◆ DATA RECORDS

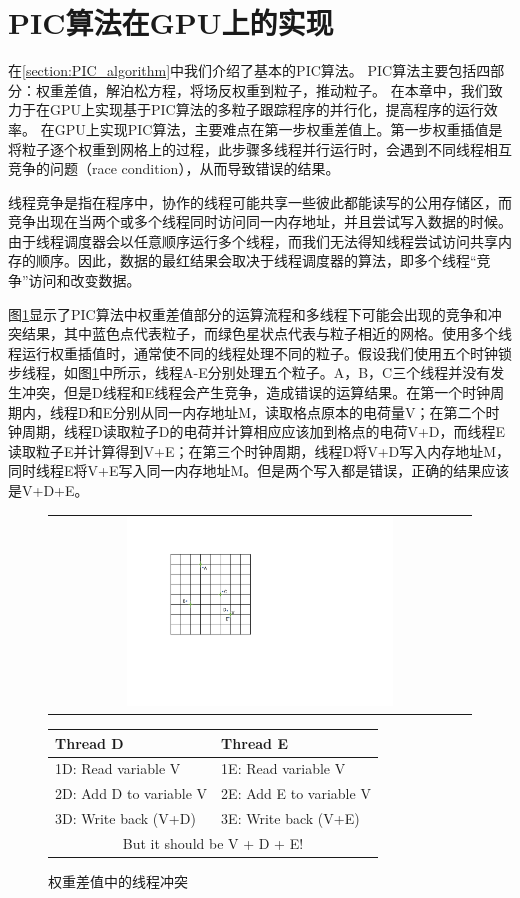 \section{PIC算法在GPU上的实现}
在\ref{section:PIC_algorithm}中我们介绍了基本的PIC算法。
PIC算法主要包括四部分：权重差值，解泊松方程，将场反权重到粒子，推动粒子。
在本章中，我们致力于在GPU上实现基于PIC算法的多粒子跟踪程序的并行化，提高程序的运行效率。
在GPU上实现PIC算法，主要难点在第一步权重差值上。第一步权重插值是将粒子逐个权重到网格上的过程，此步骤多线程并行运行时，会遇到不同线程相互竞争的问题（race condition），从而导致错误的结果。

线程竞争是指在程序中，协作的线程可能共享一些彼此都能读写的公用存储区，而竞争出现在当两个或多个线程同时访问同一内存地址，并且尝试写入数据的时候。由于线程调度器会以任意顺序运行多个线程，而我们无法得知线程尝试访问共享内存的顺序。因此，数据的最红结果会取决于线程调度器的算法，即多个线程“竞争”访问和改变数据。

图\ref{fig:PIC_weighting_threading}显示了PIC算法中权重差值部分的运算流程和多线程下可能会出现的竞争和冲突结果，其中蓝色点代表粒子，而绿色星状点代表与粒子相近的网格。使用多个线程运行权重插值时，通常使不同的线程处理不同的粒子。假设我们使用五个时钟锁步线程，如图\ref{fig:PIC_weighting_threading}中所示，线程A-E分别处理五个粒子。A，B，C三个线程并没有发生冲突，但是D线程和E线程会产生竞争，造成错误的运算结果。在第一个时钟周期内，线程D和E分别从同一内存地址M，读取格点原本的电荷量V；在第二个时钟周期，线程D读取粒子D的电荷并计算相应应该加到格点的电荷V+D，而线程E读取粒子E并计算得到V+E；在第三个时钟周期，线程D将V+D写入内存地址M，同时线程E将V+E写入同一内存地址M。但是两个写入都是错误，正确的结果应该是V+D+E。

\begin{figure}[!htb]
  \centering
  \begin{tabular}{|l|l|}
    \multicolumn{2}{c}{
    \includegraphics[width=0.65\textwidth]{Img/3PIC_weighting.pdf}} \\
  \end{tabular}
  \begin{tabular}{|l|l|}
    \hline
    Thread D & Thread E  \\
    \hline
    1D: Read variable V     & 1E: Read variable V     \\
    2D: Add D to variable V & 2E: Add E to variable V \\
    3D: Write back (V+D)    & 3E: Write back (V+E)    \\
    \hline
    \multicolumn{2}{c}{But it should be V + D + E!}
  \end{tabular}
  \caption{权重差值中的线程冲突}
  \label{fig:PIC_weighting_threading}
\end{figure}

* * *

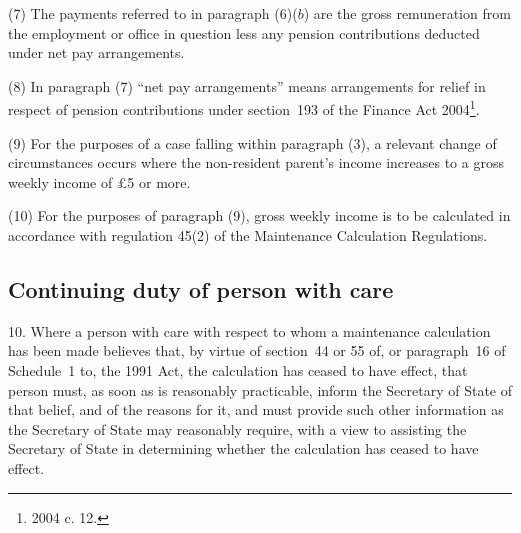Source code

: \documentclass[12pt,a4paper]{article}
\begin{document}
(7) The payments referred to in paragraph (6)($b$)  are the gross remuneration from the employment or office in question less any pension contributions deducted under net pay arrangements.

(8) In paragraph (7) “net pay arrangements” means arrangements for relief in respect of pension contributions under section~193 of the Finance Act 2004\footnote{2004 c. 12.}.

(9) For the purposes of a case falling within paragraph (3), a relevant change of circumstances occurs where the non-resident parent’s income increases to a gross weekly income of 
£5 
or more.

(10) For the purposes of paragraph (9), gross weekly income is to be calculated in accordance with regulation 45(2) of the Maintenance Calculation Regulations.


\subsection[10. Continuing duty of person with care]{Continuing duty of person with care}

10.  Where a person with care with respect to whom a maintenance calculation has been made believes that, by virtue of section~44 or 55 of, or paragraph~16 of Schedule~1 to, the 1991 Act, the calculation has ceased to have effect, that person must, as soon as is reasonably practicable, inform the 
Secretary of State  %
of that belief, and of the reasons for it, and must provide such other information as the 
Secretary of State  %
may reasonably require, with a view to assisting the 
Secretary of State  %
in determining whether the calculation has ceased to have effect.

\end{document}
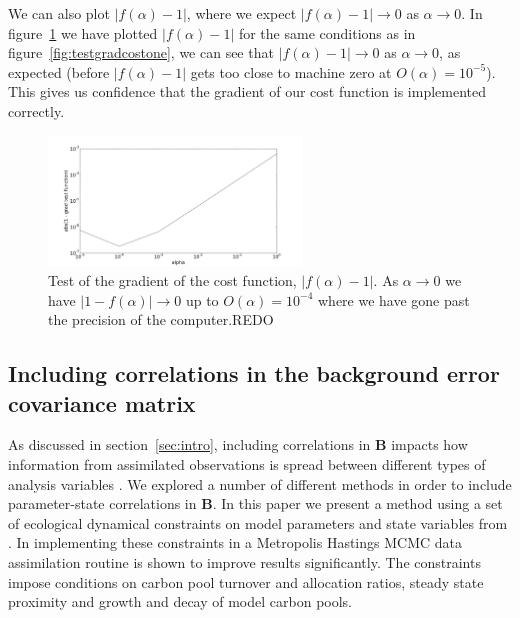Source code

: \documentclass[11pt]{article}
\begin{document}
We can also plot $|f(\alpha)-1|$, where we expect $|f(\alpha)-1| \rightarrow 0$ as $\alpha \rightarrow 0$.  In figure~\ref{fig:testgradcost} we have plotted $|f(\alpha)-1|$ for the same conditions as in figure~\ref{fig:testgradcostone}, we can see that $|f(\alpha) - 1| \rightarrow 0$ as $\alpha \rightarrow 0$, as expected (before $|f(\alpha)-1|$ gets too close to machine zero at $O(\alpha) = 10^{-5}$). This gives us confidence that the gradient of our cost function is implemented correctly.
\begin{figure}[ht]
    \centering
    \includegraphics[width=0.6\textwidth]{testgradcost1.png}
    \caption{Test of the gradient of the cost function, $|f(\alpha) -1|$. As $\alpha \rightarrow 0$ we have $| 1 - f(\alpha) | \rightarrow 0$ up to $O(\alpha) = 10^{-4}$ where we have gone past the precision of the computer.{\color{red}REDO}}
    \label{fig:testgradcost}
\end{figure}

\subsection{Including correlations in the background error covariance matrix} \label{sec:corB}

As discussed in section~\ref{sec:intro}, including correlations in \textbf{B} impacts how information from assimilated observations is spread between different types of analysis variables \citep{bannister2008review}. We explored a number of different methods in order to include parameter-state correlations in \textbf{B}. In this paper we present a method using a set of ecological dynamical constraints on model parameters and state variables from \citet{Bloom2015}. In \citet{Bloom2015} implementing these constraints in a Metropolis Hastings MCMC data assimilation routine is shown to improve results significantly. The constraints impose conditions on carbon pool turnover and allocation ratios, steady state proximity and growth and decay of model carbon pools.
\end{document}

...

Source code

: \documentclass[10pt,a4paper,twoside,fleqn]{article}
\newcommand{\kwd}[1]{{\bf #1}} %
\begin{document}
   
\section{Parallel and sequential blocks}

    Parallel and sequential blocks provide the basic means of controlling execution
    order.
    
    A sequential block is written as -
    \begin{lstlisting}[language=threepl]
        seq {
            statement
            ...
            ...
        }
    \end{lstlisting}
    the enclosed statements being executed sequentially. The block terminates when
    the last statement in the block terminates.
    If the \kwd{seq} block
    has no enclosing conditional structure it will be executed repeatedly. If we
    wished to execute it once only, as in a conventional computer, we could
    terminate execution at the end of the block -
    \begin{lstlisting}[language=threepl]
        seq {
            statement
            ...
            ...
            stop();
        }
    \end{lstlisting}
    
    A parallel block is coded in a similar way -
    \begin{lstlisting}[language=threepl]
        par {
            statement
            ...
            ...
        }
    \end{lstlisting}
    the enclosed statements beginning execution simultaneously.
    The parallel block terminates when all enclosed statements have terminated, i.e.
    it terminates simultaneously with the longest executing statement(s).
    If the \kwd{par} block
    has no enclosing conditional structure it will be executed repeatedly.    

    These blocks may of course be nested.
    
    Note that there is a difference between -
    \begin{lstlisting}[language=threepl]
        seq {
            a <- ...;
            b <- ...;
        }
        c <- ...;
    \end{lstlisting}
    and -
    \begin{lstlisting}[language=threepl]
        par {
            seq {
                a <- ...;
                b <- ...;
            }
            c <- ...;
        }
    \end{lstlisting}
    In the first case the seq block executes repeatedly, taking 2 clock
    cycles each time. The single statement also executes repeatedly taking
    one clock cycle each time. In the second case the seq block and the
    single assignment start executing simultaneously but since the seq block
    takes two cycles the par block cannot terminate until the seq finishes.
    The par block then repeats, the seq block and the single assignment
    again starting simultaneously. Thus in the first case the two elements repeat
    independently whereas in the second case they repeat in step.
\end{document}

◆ YOUR OBJECTIVE
Across the whole listing above, find every line with the string "terminates" and copy it.

◆ ANSWER TO THIS EXERCISE
    the enclosed statements being executed sequentially. The block terminates when
    the last statement in the block terminates.
    The parallel block terminates when all enclosed statements have terminated, i.e.
    it terminates simultaneously with the longest executing statement(s).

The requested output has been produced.